I am trying to in which region the brand is doing better compared to the general use of hair spray, and in which it is doing worse.
Since the first variable is for a month and the second for a whole year, i can't just compare them like that. So I thought i'll transform them into z-scores, and take the difference between the two. Question: Is that a valid approach?
(Side question: the distribution of the second variable has quite a strong positive skew, while the first is fairly normal. Is that a problem?)

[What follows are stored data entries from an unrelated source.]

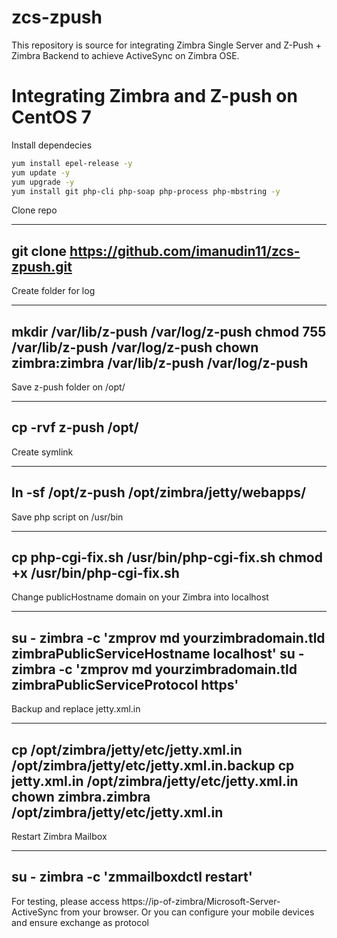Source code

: # zcs-zpush
This repository is source for integrating Zimbra Single Server and Z-Push + Zimbra Backend to achieve ActiveSync on Zimbra OSE.

# Integrating Zimbra and Z-push on CentOS 7

Install dependecies

```bash
yum install epel-release -y
yum update -y
yum upgrade -y
yum install git php-cli php-soap php-process php-mbstring -y
```

Clone repo

----
git clone https://github.com/imanudin11/zcs-zpush.git
----

Create folder for log

----
mkdir /var/lib/z-push /var/log/z-push
chmod 755 /var/lib/z-push /var/log/z-push
chown zimbra:zimbra /var/lib/z-push /var/log/z-push
----

Save z-push folder on /opt/

----
cp -rvf z-push /opt/
----

Create symlink

----
ln -sf /opt/z-push /opt/zimbra/jetty/webapps/
----

Save php script on /usr/bin

----
cp php-cgi-fix.sh /usr/bin/php-cgi-fix.sh
chmod +x /usr/bin/php-cgi-fix.sh
----

Change publicHostname domain on your Zimbra into localhost

----
su - zimbra -c 'zmprov md yourzimbradomain.tld zimbraPublicServiceHostname localhost'
su - zimbra -c 'zmprov md yourzimbradomain.tld zimbraPublicServiceProtocol https'
----

Backup and replace jetty.xml.in

----
cp /opt/zimbra/jetty/etc/jetty.xml.in /opt/zimbra/jetty/etc/jetty.xml.in.backup
cp jetty.xml.in /opt/zimbra/jetty/etc/jetty.xml.in
chown zimbra.zimbra /opt/zimbra/jetty/etc/jetty.xml.in
----

Restart Zimbra Mailbox

----
su - zimbra -c 'zmmailboxdctl restart'
----

For testing, please access https://ip-of-zimbra/Microsoft-Server-ActiveSync from your browser. Or you can configure your mobile devices and ensure exchange as protocol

Thanks in advance for any advice!
EDITS in response to questions:
- For variable 2 I only have data for that one particular brand, so I can't aggregate across brands. While variable 1 is only for the whole product category encompassing all brands - can't dissaggregate that either.
- Sample size is over 100 geographical regions
- I am attaching a scatter plot of the two variables. One of which shows variable 2 on a log scale.
- Just to clarify, I am not so much interested in the overall relationship between the two variables, but more in arriving at a metric that will tell me for any specific entity (region) how well it is doing on variable 2 (sales of specific brand) compared to variable 1 (sales of general product category). Now, of course, I can see that maybe the regression/scatterplot approaches suggested might be an intermediate step to achieve that goal. But how do I progress after that?
Thanks so much for the suggestions so far though!